The town of Mineral de Pozos (which translates to “Mineral Wells”) is located in the state of Guanajuato about a 45 minute drive northeast of San Miguel de Allende. It’s one of the newer Pueblos Magicos, only being inducted into the program in 2012. It’s a sleepy little town…until that is, you reach the main square. Then be prepared to be accosted by touts and tour guides, each trying to convince you that their tour is better than the next guy. This may have been in part because we visited on the Sunday between Christmas and New Years, prime season not only for us foreign tourists, but Mexican tourists as well. No doubt if we had the opportunity to visit during a less busy time, there would have been fewer touts lying in wait.
But the gimmicks seem disproportionate to the attractions. For example, when we first rolled in to the small square in town, we pulled in behind the rustic open air trailer filled with tourists. We assumed it to be the local “tramvia,” the typical version of public transport often found in Mexican towns offering an affordable overview of the town. However, further review revealed it to be the “Trac-Tour,” a gimmicky tour company offering an adventure ride pulled behind a tractor. Then there is the “Green Bus” tour. And two big fancy Sprinter vans. Even the local parking attendant has a tour he wants to sell you…
In the end, we decide to go it on our own, but finding a map, or even list of attractions is no easy task. Finally, we locate the modern Museo de Historia de Mineral de Pozos, or local history museum, where we are able to obtain a town map and directions. The helpful museum attendant directs us to Santa Brigida Hacienda, oldest of the mines, along with Los Hornos, its three cone shaped smelting ovens whose image graces the Mineral de Pozos tourism brochure.
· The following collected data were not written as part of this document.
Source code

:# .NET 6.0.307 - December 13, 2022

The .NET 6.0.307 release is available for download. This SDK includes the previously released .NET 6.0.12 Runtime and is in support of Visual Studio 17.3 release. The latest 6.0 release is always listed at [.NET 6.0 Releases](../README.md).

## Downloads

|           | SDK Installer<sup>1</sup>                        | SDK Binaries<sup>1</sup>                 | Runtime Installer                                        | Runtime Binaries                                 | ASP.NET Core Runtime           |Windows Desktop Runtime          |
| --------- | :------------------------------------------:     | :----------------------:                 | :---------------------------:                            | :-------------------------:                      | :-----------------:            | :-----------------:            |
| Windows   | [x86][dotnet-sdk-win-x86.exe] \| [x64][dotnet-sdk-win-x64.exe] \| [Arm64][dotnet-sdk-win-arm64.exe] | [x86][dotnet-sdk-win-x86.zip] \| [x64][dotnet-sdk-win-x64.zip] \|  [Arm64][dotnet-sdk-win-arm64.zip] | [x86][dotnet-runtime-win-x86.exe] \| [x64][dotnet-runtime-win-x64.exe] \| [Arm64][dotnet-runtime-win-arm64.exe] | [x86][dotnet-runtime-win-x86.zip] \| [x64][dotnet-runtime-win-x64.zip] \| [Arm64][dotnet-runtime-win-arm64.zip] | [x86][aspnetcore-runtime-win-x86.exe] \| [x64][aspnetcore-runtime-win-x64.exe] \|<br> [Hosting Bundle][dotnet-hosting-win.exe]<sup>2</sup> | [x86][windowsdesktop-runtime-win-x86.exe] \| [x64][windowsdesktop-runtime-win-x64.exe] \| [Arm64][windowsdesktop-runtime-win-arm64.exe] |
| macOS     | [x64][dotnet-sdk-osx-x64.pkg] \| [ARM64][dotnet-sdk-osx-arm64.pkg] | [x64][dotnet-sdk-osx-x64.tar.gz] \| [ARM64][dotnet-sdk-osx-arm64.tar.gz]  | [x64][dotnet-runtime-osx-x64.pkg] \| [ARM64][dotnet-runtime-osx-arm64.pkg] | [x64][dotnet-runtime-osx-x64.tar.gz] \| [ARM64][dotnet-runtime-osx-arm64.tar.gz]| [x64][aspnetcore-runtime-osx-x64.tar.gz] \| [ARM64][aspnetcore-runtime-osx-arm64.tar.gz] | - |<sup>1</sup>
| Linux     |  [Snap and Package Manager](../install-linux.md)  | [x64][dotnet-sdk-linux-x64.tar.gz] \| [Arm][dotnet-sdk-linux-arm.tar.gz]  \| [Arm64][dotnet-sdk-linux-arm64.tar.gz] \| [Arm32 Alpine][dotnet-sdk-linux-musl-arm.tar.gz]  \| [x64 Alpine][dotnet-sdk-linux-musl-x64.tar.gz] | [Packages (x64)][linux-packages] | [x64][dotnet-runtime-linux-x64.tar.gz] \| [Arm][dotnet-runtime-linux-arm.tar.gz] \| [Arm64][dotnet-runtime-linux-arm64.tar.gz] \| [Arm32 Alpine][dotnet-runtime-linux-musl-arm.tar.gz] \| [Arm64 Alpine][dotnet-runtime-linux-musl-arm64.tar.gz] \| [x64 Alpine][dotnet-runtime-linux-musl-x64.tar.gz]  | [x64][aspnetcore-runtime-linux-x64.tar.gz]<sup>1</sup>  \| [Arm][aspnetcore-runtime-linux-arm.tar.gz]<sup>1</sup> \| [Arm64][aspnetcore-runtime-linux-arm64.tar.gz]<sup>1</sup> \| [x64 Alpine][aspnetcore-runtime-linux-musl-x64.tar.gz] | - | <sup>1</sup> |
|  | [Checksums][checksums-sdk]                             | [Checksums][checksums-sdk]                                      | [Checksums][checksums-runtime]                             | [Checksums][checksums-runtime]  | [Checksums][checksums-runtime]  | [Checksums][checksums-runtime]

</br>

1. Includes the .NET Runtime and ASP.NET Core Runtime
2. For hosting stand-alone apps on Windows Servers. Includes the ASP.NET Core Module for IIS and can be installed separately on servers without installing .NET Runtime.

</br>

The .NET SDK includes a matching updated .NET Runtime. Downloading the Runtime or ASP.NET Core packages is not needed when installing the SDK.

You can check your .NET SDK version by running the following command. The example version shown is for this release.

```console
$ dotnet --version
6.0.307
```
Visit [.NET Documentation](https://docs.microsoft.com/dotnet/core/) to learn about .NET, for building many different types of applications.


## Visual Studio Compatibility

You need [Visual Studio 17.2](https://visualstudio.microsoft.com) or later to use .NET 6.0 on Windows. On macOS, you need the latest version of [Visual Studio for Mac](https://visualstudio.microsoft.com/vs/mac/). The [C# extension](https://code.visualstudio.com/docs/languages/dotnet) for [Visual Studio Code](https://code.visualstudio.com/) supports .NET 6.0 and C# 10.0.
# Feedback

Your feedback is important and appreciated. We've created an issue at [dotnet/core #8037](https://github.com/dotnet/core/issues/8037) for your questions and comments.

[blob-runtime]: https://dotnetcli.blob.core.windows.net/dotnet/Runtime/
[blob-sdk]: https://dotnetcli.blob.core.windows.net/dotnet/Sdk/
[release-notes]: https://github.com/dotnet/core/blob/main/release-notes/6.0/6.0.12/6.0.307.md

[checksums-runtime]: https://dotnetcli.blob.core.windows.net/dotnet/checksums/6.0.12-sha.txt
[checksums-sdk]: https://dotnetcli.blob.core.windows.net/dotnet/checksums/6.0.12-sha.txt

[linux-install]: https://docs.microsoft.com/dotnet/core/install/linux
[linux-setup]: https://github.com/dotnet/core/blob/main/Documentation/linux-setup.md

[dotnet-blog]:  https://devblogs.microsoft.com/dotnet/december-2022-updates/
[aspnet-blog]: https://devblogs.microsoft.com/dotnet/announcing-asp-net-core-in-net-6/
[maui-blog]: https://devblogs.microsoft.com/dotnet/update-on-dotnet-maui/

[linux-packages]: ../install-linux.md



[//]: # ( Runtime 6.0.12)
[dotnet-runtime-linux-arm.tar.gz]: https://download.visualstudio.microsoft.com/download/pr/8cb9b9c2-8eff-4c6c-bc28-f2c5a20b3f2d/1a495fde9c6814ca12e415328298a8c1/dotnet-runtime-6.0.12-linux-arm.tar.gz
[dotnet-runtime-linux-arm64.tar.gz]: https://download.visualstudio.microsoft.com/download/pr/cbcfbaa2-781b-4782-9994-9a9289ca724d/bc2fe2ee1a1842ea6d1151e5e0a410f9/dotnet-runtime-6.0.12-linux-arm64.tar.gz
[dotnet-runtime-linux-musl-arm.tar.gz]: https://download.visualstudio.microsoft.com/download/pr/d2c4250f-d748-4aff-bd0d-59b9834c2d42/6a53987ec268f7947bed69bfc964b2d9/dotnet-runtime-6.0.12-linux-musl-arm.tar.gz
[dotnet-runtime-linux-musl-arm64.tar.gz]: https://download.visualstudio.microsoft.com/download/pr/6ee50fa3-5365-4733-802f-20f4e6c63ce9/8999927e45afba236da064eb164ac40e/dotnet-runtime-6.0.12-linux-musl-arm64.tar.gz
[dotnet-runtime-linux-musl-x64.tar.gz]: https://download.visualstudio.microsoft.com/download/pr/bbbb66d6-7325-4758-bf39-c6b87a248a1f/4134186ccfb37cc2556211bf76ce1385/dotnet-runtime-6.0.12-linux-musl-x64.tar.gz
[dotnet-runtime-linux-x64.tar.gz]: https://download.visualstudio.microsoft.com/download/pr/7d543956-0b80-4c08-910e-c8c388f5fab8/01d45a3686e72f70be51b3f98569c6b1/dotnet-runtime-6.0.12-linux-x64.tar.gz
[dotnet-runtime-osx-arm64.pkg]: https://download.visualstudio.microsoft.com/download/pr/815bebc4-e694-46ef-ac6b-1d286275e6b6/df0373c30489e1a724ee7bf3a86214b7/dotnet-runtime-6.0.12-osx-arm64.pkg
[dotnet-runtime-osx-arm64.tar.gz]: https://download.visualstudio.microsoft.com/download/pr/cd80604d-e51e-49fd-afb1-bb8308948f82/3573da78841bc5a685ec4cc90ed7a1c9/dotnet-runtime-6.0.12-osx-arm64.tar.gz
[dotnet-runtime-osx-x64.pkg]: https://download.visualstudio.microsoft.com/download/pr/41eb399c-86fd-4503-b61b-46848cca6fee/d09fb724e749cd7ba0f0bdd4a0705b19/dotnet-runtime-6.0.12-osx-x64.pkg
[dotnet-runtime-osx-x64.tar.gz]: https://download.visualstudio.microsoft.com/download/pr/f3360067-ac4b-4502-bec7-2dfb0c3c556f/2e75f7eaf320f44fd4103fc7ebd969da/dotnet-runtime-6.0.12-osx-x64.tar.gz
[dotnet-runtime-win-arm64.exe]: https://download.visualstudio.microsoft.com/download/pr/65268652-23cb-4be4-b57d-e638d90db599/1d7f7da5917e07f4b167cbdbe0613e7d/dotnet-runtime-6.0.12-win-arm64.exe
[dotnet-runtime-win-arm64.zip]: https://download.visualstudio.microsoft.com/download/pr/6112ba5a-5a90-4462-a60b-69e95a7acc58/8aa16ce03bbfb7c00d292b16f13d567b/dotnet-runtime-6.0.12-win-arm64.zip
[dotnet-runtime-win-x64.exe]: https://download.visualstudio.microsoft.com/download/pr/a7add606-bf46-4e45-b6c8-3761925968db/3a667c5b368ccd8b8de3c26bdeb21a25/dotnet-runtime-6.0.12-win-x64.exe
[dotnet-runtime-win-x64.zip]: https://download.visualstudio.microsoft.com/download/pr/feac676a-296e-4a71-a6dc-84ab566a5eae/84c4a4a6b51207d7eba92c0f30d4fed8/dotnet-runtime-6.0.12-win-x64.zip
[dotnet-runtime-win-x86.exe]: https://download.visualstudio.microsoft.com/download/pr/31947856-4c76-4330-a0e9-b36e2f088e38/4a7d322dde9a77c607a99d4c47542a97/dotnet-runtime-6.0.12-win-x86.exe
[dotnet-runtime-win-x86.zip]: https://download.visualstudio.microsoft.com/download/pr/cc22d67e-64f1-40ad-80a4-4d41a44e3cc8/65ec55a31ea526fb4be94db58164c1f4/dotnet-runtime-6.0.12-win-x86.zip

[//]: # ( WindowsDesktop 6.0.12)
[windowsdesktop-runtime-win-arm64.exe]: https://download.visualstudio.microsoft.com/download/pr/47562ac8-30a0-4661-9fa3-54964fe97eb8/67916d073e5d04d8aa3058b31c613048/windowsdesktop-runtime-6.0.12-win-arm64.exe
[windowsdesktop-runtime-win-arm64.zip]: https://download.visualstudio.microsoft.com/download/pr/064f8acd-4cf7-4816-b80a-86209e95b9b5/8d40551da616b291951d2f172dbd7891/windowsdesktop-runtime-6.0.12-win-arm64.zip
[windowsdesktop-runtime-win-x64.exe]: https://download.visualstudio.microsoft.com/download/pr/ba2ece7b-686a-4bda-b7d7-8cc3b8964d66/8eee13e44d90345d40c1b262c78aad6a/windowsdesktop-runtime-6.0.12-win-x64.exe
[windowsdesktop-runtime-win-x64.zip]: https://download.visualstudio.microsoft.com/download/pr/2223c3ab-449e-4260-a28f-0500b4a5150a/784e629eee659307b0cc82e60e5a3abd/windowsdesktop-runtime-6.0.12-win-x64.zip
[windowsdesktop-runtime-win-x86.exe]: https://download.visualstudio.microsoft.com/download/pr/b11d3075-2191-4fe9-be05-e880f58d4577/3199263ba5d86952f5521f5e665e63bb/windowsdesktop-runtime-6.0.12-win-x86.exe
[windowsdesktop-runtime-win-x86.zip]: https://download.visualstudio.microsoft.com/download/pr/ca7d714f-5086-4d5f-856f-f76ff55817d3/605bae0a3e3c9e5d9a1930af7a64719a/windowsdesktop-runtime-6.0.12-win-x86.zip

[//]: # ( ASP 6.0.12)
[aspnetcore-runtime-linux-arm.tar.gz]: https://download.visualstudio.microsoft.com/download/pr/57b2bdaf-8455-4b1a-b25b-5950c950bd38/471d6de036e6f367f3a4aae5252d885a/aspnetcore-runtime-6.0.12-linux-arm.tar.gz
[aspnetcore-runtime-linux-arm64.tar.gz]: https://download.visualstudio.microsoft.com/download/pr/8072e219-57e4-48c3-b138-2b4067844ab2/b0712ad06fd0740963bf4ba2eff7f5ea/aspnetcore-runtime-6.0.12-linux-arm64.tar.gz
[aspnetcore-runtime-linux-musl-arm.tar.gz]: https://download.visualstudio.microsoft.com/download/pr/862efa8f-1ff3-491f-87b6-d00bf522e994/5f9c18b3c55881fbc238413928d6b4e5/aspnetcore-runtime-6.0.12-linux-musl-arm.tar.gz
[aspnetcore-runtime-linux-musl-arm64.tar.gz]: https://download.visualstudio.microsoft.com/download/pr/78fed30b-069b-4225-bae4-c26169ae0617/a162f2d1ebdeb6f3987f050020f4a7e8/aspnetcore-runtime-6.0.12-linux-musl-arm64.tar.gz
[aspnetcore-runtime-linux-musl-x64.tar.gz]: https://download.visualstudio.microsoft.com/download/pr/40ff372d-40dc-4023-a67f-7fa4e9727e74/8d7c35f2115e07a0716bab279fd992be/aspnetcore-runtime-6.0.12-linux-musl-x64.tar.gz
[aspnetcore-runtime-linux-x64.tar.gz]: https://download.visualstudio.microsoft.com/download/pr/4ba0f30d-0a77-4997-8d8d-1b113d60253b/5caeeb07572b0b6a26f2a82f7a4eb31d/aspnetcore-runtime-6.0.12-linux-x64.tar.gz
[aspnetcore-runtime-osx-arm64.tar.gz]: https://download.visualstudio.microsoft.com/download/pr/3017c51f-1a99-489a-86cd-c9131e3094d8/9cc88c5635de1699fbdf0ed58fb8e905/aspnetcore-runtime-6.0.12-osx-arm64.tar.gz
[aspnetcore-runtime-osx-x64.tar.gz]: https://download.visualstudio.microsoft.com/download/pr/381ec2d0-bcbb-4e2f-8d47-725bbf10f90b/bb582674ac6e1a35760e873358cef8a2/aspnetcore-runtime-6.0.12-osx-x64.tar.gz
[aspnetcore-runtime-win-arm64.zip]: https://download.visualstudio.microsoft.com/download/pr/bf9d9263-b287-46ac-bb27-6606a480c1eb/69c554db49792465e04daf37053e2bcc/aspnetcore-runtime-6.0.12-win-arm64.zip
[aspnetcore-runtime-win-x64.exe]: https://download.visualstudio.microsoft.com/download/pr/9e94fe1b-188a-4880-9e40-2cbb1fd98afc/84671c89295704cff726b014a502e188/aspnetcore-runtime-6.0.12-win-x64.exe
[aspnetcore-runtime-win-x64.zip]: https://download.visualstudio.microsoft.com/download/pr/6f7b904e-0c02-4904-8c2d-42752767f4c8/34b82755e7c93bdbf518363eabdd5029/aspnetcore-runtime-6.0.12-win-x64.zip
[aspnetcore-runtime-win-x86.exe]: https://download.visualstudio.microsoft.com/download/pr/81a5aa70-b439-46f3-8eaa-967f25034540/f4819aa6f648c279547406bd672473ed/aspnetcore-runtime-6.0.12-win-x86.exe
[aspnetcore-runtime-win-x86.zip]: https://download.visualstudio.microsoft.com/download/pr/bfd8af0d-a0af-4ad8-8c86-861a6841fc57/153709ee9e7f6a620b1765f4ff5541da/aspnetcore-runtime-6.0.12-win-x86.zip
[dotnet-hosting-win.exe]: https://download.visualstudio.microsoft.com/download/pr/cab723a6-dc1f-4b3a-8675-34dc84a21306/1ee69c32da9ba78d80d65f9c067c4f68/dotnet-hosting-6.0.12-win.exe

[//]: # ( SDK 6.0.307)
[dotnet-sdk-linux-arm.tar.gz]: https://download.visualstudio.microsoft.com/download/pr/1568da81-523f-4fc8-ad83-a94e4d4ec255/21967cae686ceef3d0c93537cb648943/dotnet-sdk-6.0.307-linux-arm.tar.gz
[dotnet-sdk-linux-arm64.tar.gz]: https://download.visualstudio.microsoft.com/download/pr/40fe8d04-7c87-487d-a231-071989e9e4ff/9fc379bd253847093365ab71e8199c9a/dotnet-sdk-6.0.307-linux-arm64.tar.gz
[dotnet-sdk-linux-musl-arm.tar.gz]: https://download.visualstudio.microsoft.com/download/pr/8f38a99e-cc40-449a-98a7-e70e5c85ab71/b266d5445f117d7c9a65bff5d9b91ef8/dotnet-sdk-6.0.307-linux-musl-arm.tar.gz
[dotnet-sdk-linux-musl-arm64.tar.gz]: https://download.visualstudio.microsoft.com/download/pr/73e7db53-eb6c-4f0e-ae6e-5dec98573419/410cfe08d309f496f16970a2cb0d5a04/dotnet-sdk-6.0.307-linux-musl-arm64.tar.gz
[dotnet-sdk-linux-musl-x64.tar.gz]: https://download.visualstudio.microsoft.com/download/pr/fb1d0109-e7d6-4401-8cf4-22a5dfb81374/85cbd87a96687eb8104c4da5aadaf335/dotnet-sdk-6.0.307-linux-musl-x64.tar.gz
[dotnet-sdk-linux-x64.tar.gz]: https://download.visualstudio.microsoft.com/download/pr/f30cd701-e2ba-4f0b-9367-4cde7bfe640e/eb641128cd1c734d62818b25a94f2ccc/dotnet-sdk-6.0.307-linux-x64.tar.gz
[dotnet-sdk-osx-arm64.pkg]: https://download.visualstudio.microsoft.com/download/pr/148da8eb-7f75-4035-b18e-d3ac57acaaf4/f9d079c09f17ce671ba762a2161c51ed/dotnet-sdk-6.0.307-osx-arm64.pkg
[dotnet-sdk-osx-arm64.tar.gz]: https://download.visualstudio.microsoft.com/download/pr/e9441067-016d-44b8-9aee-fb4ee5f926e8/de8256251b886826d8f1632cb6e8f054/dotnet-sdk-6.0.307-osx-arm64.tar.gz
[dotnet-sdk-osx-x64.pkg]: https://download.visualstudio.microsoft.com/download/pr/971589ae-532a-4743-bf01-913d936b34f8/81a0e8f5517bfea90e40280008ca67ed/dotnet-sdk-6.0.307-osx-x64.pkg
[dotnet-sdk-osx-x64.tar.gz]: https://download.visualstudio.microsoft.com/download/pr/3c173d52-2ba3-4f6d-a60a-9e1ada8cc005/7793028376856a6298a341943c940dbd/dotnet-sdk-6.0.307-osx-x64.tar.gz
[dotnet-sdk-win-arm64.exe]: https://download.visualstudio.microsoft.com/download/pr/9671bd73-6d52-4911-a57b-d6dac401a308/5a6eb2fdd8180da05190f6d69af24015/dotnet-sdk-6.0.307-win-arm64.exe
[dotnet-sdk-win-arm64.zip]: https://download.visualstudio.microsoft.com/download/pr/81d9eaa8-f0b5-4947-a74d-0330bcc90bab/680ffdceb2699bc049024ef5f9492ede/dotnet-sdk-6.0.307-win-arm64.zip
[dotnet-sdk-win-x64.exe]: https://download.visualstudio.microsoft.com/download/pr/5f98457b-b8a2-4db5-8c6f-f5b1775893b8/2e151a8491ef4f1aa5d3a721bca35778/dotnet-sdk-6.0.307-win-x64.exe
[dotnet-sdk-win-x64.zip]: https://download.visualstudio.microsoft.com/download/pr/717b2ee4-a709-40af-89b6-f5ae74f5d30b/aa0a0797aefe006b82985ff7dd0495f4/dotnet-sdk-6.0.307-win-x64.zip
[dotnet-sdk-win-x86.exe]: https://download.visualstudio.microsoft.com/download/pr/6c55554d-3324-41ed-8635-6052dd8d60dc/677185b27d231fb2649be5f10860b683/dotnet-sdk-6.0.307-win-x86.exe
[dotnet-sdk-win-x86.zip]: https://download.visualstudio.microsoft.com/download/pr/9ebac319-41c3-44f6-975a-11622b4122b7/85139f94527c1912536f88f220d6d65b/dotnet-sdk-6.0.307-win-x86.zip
These stone ovens were where gold and silver-bearing ore was ground, heated, and leached extracting the minerals.
While most towns in Mexico are riotous with color, the storefronts and walls of Mineral de Pozos appear faded in muted pastels of buff, beige, and pale, dusty pink, lending to its sleepy vibe. The town was founded in the 1500’s following the discovery of gold and silver veins. In the height of the mining days in the late 19th century, the population was believed to have reached 70,000. With the decline of the mining industry, that dropped to as low as 200 people by the 1950’s, earning the town its designation as a “Ghost Town.”
Some say Mineral de Pozos is on the verge of resurgence as an artist community. Expats are moving in opening art galleries, while a couple of small Inns and even a spa and nearby lavender farm have opened up. Some compare it to what San Miguel de Allende was eighty years ago. But tourism appears to be the only game in town, so hopefully, the Pueblo Magico status will help lead to slower organic growth of quaint charm rather than be overtaken by the desperation and aggression of the touts in the town square.